Dass Dinge ihren Namen haben, macht das Leben leichter. Man kann schon einmal "Dings" sagen, wenn einem nichts einfällt. Aber da wird dann falsch gedeutet und im Endeffekt nichts verstanden. Erst die Benennung der Dinge macht die Dinge. Und das macht den Menschen möglich, dass wir das Wesen der Dinge unterscheiden können. Hier tiefer zu dringen ins Philosophische sprengt freilich den Rahmen dieser bescheidenen Kolumne. Also machen wir's einfach: Wenn ein leckeres Eis keinen Namen bekommt, würde das Eis gar nicht existieren. Man hätte nichts zu schlecken.

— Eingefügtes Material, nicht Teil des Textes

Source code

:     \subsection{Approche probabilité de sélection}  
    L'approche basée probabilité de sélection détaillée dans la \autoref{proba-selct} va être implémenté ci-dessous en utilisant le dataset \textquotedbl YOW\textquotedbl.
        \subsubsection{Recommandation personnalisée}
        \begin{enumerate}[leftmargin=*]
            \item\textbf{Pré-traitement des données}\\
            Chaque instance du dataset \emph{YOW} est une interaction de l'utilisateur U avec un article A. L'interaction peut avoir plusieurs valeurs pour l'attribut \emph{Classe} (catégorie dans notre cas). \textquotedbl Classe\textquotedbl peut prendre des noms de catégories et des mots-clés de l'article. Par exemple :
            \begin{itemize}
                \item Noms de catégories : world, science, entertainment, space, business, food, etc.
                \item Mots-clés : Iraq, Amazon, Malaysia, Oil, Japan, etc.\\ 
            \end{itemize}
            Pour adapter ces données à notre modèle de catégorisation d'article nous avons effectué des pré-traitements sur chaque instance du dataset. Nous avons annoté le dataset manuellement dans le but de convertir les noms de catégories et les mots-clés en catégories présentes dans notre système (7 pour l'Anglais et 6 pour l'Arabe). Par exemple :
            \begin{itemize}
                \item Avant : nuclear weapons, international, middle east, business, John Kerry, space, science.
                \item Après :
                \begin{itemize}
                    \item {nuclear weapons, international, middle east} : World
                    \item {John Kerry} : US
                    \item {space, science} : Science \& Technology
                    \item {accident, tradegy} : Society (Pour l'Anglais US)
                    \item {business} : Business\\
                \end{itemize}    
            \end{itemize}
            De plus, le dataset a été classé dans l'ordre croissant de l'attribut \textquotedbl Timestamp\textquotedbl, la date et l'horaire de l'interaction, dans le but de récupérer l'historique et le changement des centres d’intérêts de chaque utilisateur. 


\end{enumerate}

Gleiches gilt auch für Parfüm, Nagellack oder für Burger. Bei den Burgern tät es mich treffen. Die esse ich, wenn mir nichts anderes einfällt. Auf Eis und Parfüm und Nagellack könnte ich verzichten. Nun haben Sie recht, wenn Sie einwenden: "Eis" und "Parfüm" und "Nagellack" sind ja an sich schon Wörter. Die Benennung also ist erledigt. Da stimme ich zu. Im Allgemeinen. Aber mit dem Allgemeinen kommst du nicht aus, wenn du im Duty-free-Shop stehst vor bunten Wänden. Seit Platon und den anderen alten Griechen haben alle Dinge ihren Namen bekommen. Damit lässt sich aber nichts ausrichten, wo es von den Dingen viel zu viele gibt. "Roter Nagellack" reicht da also nicht. Dazu gibt es schon viel zu viel Rot. Also heißen Nagellacke "Amore At The Grand Canal" oder "Hot Spicy" oder "A Good Man-Darin Is Hard To Find". Letzteres passt gut. Weil ich bin eher kein Mann, der sich all diese Namen merkt. Dafür erinnere ich mich noch gut, als eine Eisfirma ihren Sorten einst die Namen der sieben Todsünden gab. Da regten sich Kirchen furchtbar auf. Mit Todsünden spielt man nicht und schon gar nicht schleckt man sie genussvoll weg. Nun erzählte jemand, dass es wieder ein Eis gibt, das "Rache" heißt. Obwohl das eine Todsünde ist, halt ich das für eine gute Idee. Es ist nämlich ein Zitroneneis. Das hat Süße, aber auch eine leicht bittere Note. Aufgeregt hat sich bisher noch niemand. Daraus schließe ich, dass sich selbst bei ungewöhnlichen Eissortennamen die Aufregung um eine Worterfindung abnutzt. Der bisher letzte Burger, den ich mir schmecken ließ, hieß übrigens "Sweet Wings". Es war eine schmackhafte Wahl. Zuvor hatte ich den "Beef Pilot" oder den "Super Fly" in Betracht gezogen. Und weil Sie als Leserinnen und Leser dieser Kolumne wissen, dass in Worten mehr steckt als bloß die Benennung von Dingen, ahnen Sie es: Ich aß die Burger in einem Restaurant auf einem Flughafen.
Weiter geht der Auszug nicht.